CS 784: Advanced Topics in Database Management Systems
Spring 2010, Tue/Thur 1:00-2:15pm, room 1325 COMP S&ST Cowzone
Announcements
Instructor
AnHai Doan,
contact information available from my homepage. Office hours: Tue/Thur 2:15-3:15pm
and by appointment (pls send email, thanks).
Course
Description
The official name of this course is
"Data models and Languages", a legacy name left over from the
past. For this semester, what I intend to cover is interesting
material that is not covered in 564 or 764, and that is relevant to
research and industrial development going on today in the broad
context of data management.
Basically,
- CS 564 is "everything you should know so that you can get an industrial
job working with relational databases",
- CS 764 is "all the gory details you may (or
may not) want to know about relational data management systems", and
- CS 784 is "all
the stuff beyond relational data (e.g., Web, text, data mining, data integration, data extraction) that you should know to broaden your data management
knowledge or to work in the field as an advanced developer/researcher".
Prerequisites: Undergraduate knowledge of relational
databases is highly recommended. If not, you should be willing to do a
"crash course" on the topic in the first few weeks. The recommended books
for the crash course are:
The Cow Book, or
The Complete Book.
Course Format
The
course meets twice a week to discuss research papers. You are
required to read the specified paper before each lecture and attend
the lectures. There will be a midterm, a final, and
an optional project.
Midterm: Mar 18, in class at usual time/room,
Final: May 6, in class at usual time/room,
Other important dates: Mar 27 until Apr 4:
no class, spring break; last class is May 6.
Grade: If you do the project, then midterm: 30%,
final: 30%, project: 30%, participation in the class: 10%. Otherwise,
midterm: 45%, final: 45%, participation in the class: 10%.
Course Schedule
Course schedule and the paper list is below (may be revised slightly
as the course progresses).
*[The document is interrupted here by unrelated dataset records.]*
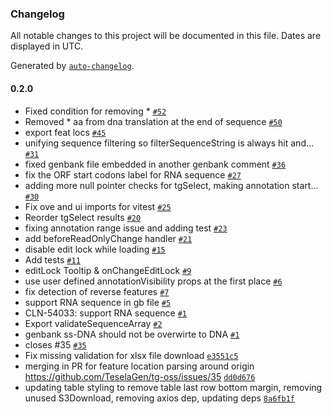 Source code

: ### Changelog

All notable changes to this project will be documented in this file. Dates are displayed in UTC.

Generated by [`auto-changelog`](https://github.com/CookPete/auto-changelog).

#### 0.2.0

- Fixed condition for removing * [`#52`](https://github.com/teselagen/tg-oss/pull/52)
- Removed * aa from dna translation at the end of sequence [`#50`](https://github.com/teselagen/tg-oss/pull/50)
-  export feat locs [`#45`](https://github.com/teselagen/tg-oss/pull/45)
- unifying sequence filtering so filterSequenceString is always hit and… [`#31`](https://github.com/teselagen/tg-oss/pull/31)
- fixed genbank file embedded in another genbank comment [`#36`](https://github.com/teselagen/tg-oss/pull/36)
- fix the ORF start codons label for RNA sequence [`#27`](https://github.com/teselagen/tg-oss/pull/27)
- adding more null pointer checks for tgSelect, making annotation start… [`#30`](https://github.com/teselagen/tg-oss/pull/30)
- Fix ove and ui imports for vitest [`#25`](https://github.com/teselagen/tg-oss/pull/25)
- Reorder tgSelect results [`#20`](https://github.com/teselagen/tg-oss/pull/20)
- fixing annotation range issue and adding test  [`#23`](https://github.com/teselagen/tg-oss/pull/23)
- add beforeReadOnlyChange handler [`#21`](https://github.com/teselagen/tg-oss/pull/21)
- disable edit lock while loading [`#15`](https://github.com/teselagen/tg-oss/pull/15)
- Add tests [`#11`](https://github.com/teselagen/tg-oss/pull/11)
- editLock Tooltip & onChangeEditLock [`#9`](https://github.com/teselagen/tg-oss/pull/9)
- use user defined annotationVisibility props at the first place [`#6`](https://github.com/teselagen/tg-oss/pull/6)
- fix detection of reverse features [`#7`](https://github.com/teselagen/tg-oss/pull/7)
- support RNA sequence in gb file [`#5`](https://github.com/teselagen/tg-oss/pull/5)
- CLN-54033: support RNA sequence [`#1`](https://github.com/teselagen/tg-oss/pull/1)
- Export validateSequenceArray [`#2`](https://github.com/teselagen/tg-oss/pull/2)
- genbank ss-DNA should not be overwirte to DNA [`#1`](https://github.com/teselagen/tg-oss/pull/1)
- closes #35 [`#35`](https://github.com/teselagen/tg-oss/issues/35)
- Fix missing validation for xlsx file download [`e3551c5`](https://github.com/teselagen/tg-oss/commit/e3551c5840327626c78b77ef03db56f06ebdf643)
- merging in PR for feature location parsing around origin https://github.com/TeselaGen/tg-oss/issues/35 [`dd0d676`](https://github.com/teselagen/tg-oss/commit/dd0d676da1fdf92e09eb4823681354557464dfc3)
- updating table styling to remove table last row bottom margin, removing unused S3Download, removing axios dep, updating deps [`8a6fb1f`](https://github.com/teselagen/tg-oss/commit/8a6fb1f047550f617c3e56b8c3ebf145967076ef)
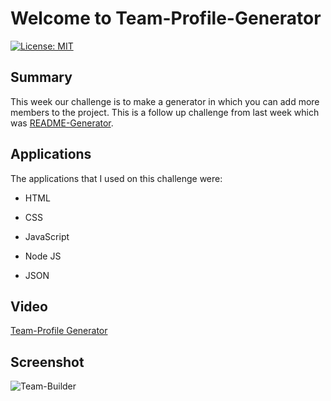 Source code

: # Welcome to Team-Profile-Generator

[![License: MIT](https://img.shields.io/badge/License-MIT-yellow.svg)](https://opensource.org/licenses/MIT)

## Summary

This week our challenge is to make a generator in which you can add more members to the project.  This is a follow up challenge from last week which was [README-Generator](https://github.com/cacevedo2011/README-Generator).

## Applications

The applications that I used on this challenge were:

* HTML

* CSS

* JavaScript

* Node JS

* JSON

## Video

[Team-Profile Generator](https://drive.google.com/file/d/1xQFWIlrsS1_2QVjUvBPl0YhrvrKxFy0T/view?usp=sharing)

## Screenshot

![Team-Builder](https://user-images.githubusercontent.com/18291317/95696744-5c23fa00-0c0a-11eb-9138-de333e4b08dc.png)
Each paper will be covered in 1-2
lectures.
Datalog
Read Chapter 24 (Deductive Databases) of the Cow Book.
Deductive databases (Datalog), Ullman notes
Evaluation of recursive programs (scan it only)
Data Integration
Several chapters from a
textbook-in-progress on data integration (I will send out the book
draft shortly):
- Overview, virtual integration (Chapters 1-2)
- Query unfolding, query containment, and answering queries using
views (Chapter 3. Read only 3.1, 3.2.1, 3.2.2 (skim 3.2.2 only), 3.3.1, 3.3.2,
3.3.3, 3.3.4 (read only the bucket algorithm in 3.3.4))
- Describing data sources
(Chapter 4. Read only 4.1, 4.2)
- Creating semantic mappings (Chapter 5. Read only 5.1, 5.2, 5.3,
5.4, and the preamble of 5.5. Then read 5.6, and the first part of 5.9
(up to right before the headline "Searching a set of possible schema
mapping")) PPT slides
presented in the class
- Data mapping (no reading, materials covered in the class)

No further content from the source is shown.